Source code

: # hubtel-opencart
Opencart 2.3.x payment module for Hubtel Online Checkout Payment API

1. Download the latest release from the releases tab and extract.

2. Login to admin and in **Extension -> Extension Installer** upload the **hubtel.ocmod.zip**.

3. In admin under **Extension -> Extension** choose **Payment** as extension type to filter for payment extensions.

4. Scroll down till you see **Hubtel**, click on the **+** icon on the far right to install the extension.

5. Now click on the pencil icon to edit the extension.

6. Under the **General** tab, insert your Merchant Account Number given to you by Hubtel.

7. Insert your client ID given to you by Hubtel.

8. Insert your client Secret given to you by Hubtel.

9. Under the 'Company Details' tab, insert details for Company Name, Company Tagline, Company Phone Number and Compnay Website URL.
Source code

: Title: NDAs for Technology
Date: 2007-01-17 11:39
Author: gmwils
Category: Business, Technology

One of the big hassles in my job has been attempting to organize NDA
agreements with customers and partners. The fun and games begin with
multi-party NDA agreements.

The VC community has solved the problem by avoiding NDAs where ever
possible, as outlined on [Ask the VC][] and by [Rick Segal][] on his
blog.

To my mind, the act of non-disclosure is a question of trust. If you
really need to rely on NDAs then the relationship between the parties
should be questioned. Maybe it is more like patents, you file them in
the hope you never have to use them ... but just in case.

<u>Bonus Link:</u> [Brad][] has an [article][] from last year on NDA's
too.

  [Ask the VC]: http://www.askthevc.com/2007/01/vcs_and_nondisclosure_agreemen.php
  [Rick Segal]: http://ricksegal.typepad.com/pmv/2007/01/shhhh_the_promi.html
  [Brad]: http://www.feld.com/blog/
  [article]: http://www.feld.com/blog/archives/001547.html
++++
* [Exercise prompt]
Each of the records is to be repeated word for word.

* [Reply]
Source code

: # hubtel-opencart
Opencart 2.3.x payment module for Hubtel Online Checkout Payment API

1. Download the latest release from the releases tab and extract.

2. Login to admin and in **Extension -> Extension Installer** upload the **hubtel.ocmod.zip**.

3. In admin under **Extension -> Extension** choose **Payment** as extension type to filter for payment extensions.

4. Scroll down till you see **Hubtel**, click on the **+** icon on the far right to install the extension.

5. Now click on the pencil icon to edit the extension.

6. Under the **General** tab, insert your Merchant Account Number given to you by Hubtel.

7. Insert your client ID given to you by Hubtel.

8. Insert your client Secret given to you by Hubtel.

9. Under the 'Company Details' tab, insert details for Company Name, Company Tagline, Company Phone Number and Compnay Website URL.
Source code

: Title: NDAs for Technology
Date: 2007-01-17 11:39
Author: gmwils
Category: Business, Technology

One of the big hassles in my job has been attempting to organize NDA
agreements with customers and partners. The fun and games begin with
multi-party NDA agreements.

The VC community has solved the problem by avoiding NDAs where ever
possible, as outlined on [Ask the VC][] and by [Rick Segal][] on his
blog.

To my mind, the act of non-disclosure is a question of trust. If you
really need to rely on NDAs then the relationship between the parties
should be questioned. Maybe it is more like patents, you file them in
the hope you never have to use them ... but just in case.

<u>Bonus Link:</u> [Brad][] has an [article][] from last year on NDA's
too.

  [Ask the VC]: http://www.askthevc.com/2007/01/vcs_and_nondisclosure_agreemen.php
  [Rick Segal]: http://ricksegal.typepad.com/pmv/2007/01/shhhh_the_promi.html
  [Brad]: http://www.feld.com/blog/
  [article]: http://www.feld.com/blog/archives/001547.html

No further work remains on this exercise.